KPHP internals — stage 1: compiler

The Compiler KPHP stage translates PHP sources to C++ sources.

compiler steps

It is supposed, that you know such words as AST, tokenizer, and other parsing-related terminology.

Overview: functions, classes, files

The compiler's top-level object is a function. Even file content is expressed as a “file wrapper” function, even a class declaration is a special “class holder” function.

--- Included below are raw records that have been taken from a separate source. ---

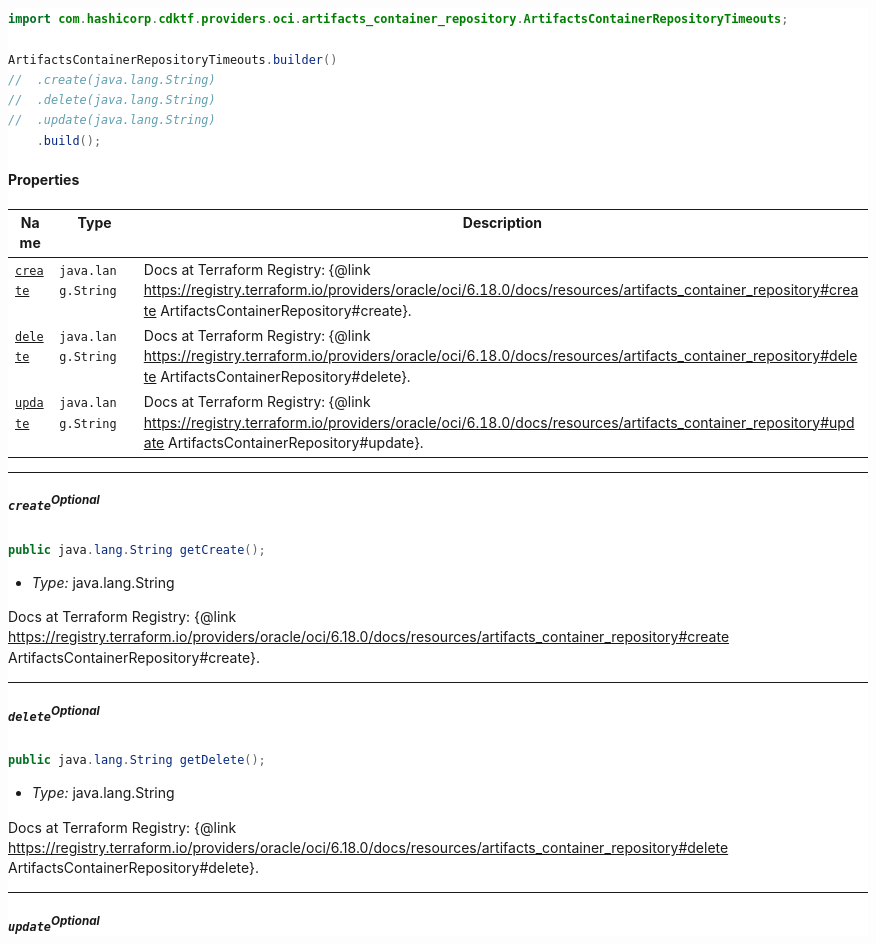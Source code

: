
 ```java
import com.hashicorp.cdktf.providers.oci.artifacts_container_repository.ArtifactsContainerRepositoryTimeouts;

ArtifactsContainerRepositoryTimeouts.builder()
//  .create(java.lang.String)
//  .delete(java.lang.String)
//  .update(java.lang.String)
    .build();
```

#### Properties <a name="Properties" id="Properties"></a>

| **Name** | **Type** | **Description** |
| --- | --- | --- |
| <code><a href="#rhizo-co-terraform-provider-oci.artifactsContainerRepository.ArtifactsContainerRepositoryTimeouts.property.create">create</a></code> | <code>java.lang.String</code> | Docs at Terraform Registry: {@link https://registry.terraform.io/providers/oracle/oci/6.18.0/docs/resources/artifacts_container_repository#create ArtifactsContainerRepository#create}. |
| <code><a href="#rhizo-co-terraform-provider-oci.artifactsContainerRepository.ArtifactsContainerRepositoryTimeouts.property.delete">delete</a></code> | <code>java.lang.String</code> | Docs at Terraform Registry: {@link https://registry.terraform.io/providers/oracle/oci/6.18.0/docs/resources/artifacts_container_repository#delete ArtifactsContainerRepository#delete}. |
| <code><a href="#rhizo-co-terraform-provider-oci.artifactsContainerRepository.ArtifactsContainerRepositoryTimeouts.property.update">update</a></code> | <code>java.lang.String</code> | Docs at Terraform Registry: {@link https://registry.terraform.io/providers/oracle/oci/6.18.0/docs/resources/artifacts_container_repository#update ArtifactsContainerRepository#update}. |

---

##### `create`<sup>Optional</sup> <a name="create" id="rhizo-co-terraform-provider-oci.artifactsContainerRepository.ArtifactsContainerRepositoryTimeouts.property.create"></a>

```java
public java.lang.String getCreate();
```

- *Type:* java.lang.String

Docs at Terraform Registry: {@link https://registry.terraform.io/providers/oracle/oci/6.18.0/docs/resources/artifacts_container_repository#create ArtifactsContainerRepository#create}.

---

##### `delete`<sup>Optional</sup> <a name="delete" id="rhizo-co-terraform-provider-oci.artifactsContainerRepository.ArtifactsContainerRepositoryTimeouts.property.delete"></a>

```java
public java.lang.String getDelete();
```

- *Type:* java.lang.String

Docs at Terraform Registry: {@link https://registry.terraform.io/providers/oracle/oci/6.18.0/docs/resources/artifacts_container_repository#delete ArtifactsContainerRepository#delete}.

---

##### `update`<sup>Optional</sup> <a name="update" id="rhizo-co-terraform-provider-oci.artifactsContainerRepository.ArtifactsContainerRepositoryTimeouts.property.update"></a>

KPHP stores the AST tree for every function. Let's see, how this code structure is expressed at the top-level:

// ------------ main.php
require_once 'lib.php';

function main() { /* ... */ }

global $id;
$id = detectCurrentId();
main();

// ------------ lib.php
class InputParser {
  static function parseCookies() { /* ... */ }
}

function detectCurrectId() {
  return InputParser::parseCookies()['id'] ?? 0;
}

This code will emit 6 functions:

  1. “file wrapper” for main.php, contains global code (requires lib.php, assigns $id, calls main())
  2. main() function
  3. “file wrapper” for lib.php, with empty AST (since lib.php has no code in global scope)
  4. “class holder” for InputParser, with empty AST
  5. InputParser::parseCookies() function
  6. detectCurrectId() function

It doesn't matter, where main() function is declared: as given, or before require_once, or after the global keyword. Unlike PHP, which dynamically emits symbols while parsing, KPHP analyzes the whole code.

“Empty AST” is just a tree with one single node named “op_empty”.

All declared and implicitly created classes are stored in a map, but each of them has a corresponding “class holder” carrier function, which travels throughout the whole pipeline, like a regular function.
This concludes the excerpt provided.